The PCR products were recovered using an agarose gel DNA recovery kit (TIANgel Midi Purification Kit), ligated with pMD19-T vector, transformed the ligated products into E. coli DH5α receptor cells, shaken for 50 min at 37°C in a shaker, and then incubated on LB solid medium containing ampicillin (Amp). After colony growth, positive colonies were selected and identified by PCR, and the correctly identified bacterial broth was sent to Biotech Bioengineering (Shanghai) Co for sequencing.

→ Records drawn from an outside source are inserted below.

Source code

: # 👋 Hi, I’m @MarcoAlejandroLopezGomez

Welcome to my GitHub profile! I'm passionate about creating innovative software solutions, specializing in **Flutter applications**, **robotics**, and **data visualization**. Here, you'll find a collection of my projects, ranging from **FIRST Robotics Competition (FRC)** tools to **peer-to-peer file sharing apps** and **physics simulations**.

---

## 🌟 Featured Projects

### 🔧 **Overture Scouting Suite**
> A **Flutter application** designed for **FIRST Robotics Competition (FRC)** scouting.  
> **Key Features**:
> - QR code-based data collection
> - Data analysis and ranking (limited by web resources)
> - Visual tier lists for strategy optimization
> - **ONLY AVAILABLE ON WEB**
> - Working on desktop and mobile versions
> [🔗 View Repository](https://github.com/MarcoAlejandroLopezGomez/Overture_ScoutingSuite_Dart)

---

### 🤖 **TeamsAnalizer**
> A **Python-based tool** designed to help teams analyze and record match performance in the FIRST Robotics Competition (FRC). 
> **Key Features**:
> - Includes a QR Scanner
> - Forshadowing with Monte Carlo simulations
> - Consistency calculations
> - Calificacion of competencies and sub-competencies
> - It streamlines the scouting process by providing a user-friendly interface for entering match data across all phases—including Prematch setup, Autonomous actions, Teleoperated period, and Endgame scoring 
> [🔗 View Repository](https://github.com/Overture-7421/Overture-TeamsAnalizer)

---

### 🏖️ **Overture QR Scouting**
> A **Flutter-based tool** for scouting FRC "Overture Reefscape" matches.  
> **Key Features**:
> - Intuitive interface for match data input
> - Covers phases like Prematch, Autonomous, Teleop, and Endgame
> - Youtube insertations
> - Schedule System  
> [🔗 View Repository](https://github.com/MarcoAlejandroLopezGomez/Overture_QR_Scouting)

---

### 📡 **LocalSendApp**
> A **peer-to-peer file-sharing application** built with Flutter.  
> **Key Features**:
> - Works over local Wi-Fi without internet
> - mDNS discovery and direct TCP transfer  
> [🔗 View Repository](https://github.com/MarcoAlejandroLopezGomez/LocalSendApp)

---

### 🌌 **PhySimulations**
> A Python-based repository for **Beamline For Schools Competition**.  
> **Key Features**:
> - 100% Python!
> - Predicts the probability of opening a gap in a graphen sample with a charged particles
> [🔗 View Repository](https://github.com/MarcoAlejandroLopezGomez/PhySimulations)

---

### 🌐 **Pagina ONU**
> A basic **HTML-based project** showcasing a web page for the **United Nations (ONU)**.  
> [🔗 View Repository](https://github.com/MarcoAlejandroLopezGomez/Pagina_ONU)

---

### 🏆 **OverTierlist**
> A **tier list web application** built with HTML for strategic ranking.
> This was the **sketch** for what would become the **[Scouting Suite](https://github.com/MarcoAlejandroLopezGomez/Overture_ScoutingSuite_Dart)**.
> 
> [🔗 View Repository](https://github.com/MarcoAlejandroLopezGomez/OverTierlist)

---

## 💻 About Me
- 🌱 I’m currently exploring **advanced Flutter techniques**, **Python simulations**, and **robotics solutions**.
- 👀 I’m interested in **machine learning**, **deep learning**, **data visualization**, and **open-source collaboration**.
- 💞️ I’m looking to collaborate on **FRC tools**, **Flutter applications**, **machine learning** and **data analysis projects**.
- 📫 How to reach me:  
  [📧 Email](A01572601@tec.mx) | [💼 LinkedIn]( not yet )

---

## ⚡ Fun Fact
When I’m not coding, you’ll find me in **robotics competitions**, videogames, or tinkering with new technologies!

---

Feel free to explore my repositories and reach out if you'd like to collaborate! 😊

Bioinformatics analysis of the sequence coding for amino acids in protein of TTR gene

The amino acid sequences encoded by the TTR gene of Dolang sheep were compared with those of domestic sheep (Ovis aries, accession number: NP_001009800.1), goat (Capra hircus, accession number: XP_005697069.1), cattle (Bos taurus, accession number: NP_776392.1), pig (Sus scrofa, accession number: NP_999377.1), horse (Equus caballus, accession number: XP_001495232.1), and humans (Homo sapiens, accession number: NP_000362.1) for similarity, and the corresponding sequences of the TTR gene of Dolang sheep were analyzed bioinformatically using online software (Table II).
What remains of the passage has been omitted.